The two and half hour event saw invited key stakeholders participate
in the harvesting, weighing and assessment of the yield potential of
the vitamin A orange maize hybrid variety – ZS242, grown on a 1,4 ha
as a roadside crop demonstration at Glenara Estate. It was followed
by remarks from key stakeholders on the ZS242 maize variety and its
contribution to the national food and nutrition security agenda.

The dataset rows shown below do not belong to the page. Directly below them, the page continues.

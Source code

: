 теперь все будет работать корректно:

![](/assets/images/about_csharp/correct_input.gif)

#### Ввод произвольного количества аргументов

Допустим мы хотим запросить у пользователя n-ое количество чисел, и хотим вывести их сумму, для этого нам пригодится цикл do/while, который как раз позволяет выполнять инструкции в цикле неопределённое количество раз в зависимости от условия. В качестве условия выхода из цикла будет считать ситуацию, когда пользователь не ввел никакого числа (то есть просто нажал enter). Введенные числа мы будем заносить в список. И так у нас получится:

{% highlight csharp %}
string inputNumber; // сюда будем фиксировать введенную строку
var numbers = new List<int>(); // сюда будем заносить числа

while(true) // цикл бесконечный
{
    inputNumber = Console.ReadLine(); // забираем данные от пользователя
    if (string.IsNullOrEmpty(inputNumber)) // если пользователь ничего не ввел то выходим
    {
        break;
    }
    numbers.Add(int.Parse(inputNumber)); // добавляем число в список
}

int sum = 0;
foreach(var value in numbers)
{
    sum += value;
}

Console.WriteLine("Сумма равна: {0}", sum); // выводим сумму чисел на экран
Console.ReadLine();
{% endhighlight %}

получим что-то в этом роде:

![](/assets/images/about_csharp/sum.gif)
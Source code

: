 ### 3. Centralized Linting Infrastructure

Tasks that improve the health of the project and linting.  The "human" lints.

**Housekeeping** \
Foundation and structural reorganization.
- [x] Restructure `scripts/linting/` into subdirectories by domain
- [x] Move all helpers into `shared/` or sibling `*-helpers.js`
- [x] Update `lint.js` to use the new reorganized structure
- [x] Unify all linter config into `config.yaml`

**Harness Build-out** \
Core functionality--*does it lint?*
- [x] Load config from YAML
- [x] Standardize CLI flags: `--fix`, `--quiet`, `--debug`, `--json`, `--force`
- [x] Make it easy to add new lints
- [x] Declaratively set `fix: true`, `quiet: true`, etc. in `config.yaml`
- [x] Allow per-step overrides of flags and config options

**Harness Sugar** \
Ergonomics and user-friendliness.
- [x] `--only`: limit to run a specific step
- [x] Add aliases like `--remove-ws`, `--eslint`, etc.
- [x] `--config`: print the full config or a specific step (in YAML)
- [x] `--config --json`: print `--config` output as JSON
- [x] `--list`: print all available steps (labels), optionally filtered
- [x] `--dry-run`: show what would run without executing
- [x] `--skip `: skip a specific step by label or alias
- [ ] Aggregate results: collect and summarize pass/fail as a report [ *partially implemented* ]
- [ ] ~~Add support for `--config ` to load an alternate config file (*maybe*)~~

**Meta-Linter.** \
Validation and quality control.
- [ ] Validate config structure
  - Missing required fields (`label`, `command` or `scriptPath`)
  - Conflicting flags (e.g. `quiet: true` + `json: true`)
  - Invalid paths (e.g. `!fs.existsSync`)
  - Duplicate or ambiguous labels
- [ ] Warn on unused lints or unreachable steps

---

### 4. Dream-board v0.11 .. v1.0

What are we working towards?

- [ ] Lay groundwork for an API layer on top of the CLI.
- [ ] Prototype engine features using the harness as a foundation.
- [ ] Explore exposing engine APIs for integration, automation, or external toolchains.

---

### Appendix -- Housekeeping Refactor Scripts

Key stakeholders who attended the event included farmers, government
agriculture ministry, ministry of health, Food Nutrition Council,
Gender and women empowerment officials, seed companies, millers,
donors, UN agencies, NGOs, consumers, seed distributors and financial
institutions.
The demonstration offered stakeholders an appreciation of the maize
value chain of the yield potential and the role of vitamin A orange
maize in contributing to national food and nutrition security,
appreciation by farmers of the potential role that can be played by
the short-medium maturing and high yielding variety in their
maize-wheat rotation and appreciation by consumers of the nutritional
potential of the vitamin A orange maize variety and how it fits into
their diets.

Biofortification is the process of increasing the level of vitamins
and minerals in a crop, through plant breeding or agronomic practices,
so that when consumed regularly, nutritional status is measurably
improved.
Biofortification is complimentary to other interventions like
industrial fortification, supplementation and dietary diversification
in the fight against micronutrient deficiency. Several biofortified
crop varieties have been bred and these include vitamin A orange maize
and high iron and zinc beans.
These two crops are being promoted in Zimbabwe in response to
vitamin A deficiency, with a national prevalence of over one-third of
children under the age of 5 years, and 1 in 5 women of child bearing
age.
For iron deficiency, current prevalent rates of anaemia among
children under the age of 5 years and women of child bearing age
(15-49 years) are 36.8% and 27% respectively according to the
Zimbabwe Demographic Health (ZDHS) survey of 2015.